## DATASET RECORDS
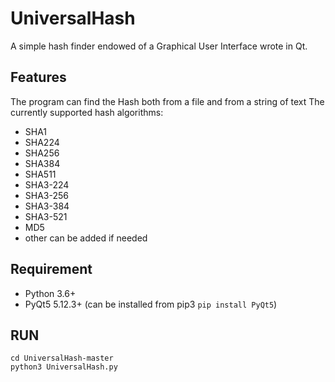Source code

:﻿# UniversalHash
A simple hash finder endowed of a Graphical User Interface wrote in Qt.
## Features
The program can find the Hash both from a file and from a string of text
The currently supported hash algorithms:
 - SHA1
 - SHA224
 - SHA256
 - SHA384
 - SHA511
 - SHA3-224
 - SHA3-256
 - SHA3-384
 - SHA3-521
 - MD5
 - other can be added if needed
## Requirement
 - Python 3.6+
 - PyQt5 5.12.3+ (can be installed from pip3 `pip install PyQt5`)
## RUN
    cd UniversalHash-master
    python3 UniversalHash.py

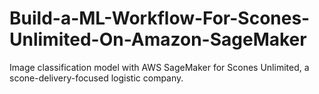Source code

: # Build-a-ML-Workflow-For-Scones-Unlimited-On-Amazon-SageMaker
Image classification model with AWS SageMaker for Scones Unlimited, a scone-delivery-focused logistic company.
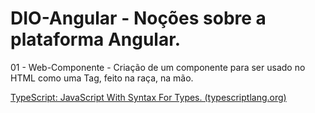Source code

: # DIO-Angular - Noções sobre a plataforma Angular.
01 - Web-Componente - Criação de um componente para ser usado no HTML como uma Tag, feito na raça, na mão.

[TypeScript: JavaScript With Syntax For Types. (typescriptlang.org)](https://www.typescriptlang.org/)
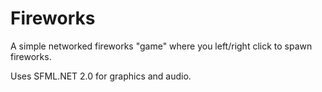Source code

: Fireworks
=========

A simple networked fireworks "game" where you left/right click to spawn fireworks.

Uses SFML.NET 2.0 for graphics and audio.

## TASK OBJECTIVE
Return each line from the entries above that includes "SageMaker".

## SOLUTION TO THIS TASK
: # Build-a-ML-Workflow-For-Scones-Unlimited-On-Amazon-SageMaker
Image classification model with AWS SageMaker for Scones Unlimited, a scone-delivery-focused logistic company.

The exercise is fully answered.